Distressed Short Sale Multifamily

2 Replies

Hey,

I've been buying and rehabbing single family homes and renting them out for a while now and with good success. However, I was wanting to scale up and I prefer projects where there is rehab work as I get the appreciation, lower operational and maintenance costs, as well as better quality tenants where I can repair them. I've found a multifamily project in a smaller town that I'm having a difficult time deciding whether or not this project is the best use of my time and money. I'm looking at taking a family partner on this deal so I can spread my risk out a little bit. The property is probably a c location.

The bank is very motivated to get a deal done. I'm looking at purchasing the property for around $64,000 and putting about $104,000 into renovating the units over a six month rehab timeline.

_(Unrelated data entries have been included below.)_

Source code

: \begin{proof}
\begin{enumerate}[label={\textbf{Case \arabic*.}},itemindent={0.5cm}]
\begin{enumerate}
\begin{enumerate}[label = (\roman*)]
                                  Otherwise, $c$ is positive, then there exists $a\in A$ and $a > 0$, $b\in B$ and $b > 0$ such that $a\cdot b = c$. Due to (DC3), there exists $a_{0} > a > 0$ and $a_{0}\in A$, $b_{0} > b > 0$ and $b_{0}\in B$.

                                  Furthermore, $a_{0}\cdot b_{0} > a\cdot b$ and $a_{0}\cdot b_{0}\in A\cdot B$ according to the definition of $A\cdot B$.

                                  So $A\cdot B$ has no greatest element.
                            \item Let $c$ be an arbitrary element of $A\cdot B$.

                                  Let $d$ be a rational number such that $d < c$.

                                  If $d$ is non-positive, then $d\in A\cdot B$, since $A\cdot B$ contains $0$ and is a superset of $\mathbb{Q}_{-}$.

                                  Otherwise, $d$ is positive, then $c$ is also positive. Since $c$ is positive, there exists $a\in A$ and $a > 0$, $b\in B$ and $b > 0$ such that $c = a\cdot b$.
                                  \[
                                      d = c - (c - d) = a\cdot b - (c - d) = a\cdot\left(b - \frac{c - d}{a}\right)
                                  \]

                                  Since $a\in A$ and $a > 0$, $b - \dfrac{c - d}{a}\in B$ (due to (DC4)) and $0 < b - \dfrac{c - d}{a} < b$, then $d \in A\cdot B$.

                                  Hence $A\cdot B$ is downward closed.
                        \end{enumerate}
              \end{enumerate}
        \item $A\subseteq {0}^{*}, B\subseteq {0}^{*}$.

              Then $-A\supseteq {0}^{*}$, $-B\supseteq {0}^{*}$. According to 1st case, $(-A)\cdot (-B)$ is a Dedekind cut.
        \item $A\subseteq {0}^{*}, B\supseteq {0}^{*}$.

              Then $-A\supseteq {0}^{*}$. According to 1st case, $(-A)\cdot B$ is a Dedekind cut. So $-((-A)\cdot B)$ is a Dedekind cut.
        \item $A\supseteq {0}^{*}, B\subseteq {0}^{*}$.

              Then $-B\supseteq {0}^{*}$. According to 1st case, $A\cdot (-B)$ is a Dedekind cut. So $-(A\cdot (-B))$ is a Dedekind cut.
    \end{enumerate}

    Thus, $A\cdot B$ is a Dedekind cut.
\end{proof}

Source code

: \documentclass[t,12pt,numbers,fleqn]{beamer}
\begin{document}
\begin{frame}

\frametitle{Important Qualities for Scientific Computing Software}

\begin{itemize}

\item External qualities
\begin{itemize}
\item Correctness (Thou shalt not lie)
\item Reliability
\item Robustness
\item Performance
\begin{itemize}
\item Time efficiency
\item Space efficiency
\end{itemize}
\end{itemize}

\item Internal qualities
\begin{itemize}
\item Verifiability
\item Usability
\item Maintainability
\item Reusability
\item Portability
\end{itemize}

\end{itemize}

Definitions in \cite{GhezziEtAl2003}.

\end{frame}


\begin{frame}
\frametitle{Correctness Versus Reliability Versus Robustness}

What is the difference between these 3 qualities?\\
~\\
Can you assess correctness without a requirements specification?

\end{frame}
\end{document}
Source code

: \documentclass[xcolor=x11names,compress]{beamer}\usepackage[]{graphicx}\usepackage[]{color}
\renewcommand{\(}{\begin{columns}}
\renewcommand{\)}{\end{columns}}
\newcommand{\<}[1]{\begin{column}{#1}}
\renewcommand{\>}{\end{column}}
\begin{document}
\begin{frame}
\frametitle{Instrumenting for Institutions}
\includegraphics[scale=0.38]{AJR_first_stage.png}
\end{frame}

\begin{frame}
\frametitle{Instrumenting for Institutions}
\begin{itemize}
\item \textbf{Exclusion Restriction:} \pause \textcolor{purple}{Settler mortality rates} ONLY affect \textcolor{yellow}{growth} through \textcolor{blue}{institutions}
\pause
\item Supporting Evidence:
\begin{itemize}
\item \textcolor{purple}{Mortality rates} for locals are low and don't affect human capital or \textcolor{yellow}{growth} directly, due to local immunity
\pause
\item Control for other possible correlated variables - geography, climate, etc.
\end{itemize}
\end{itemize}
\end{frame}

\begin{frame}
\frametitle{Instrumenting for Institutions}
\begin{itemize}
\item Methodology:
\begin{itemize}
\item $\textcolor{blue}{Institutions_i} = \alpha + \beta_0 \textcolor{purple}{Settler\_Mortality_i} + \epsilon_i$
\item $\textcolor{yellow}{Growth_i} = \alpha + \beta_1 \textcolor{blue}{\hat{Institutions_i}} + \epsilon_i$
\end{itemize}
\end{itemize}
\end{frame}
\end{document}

Here are the specs on the property. 

There are two buildings on a corner lot. 6 units are two bedrooms/1 bath and 2 units are 1 bedroom/ 1 bath. Both buildings were built in 1976. Buildings seem pretty solid, but one needs a roof as well as almost all the windows need replaced. Most units need a full rehab. 

The estimated rents are around $450 for the 2 bedrooms and $375 for the 1 bedrooms. The property needs significant work. Only three of the units have paying tenants, the other 5 units are empty and in poor condition. I estimated I would need to spend about $15,000 a unit on one building and about $11,000 per unit on the second building. I generalized some of the expenses, but for me these costs average out based on past rehabs projects. I would work as the GC and oversee the work and any subcontractors.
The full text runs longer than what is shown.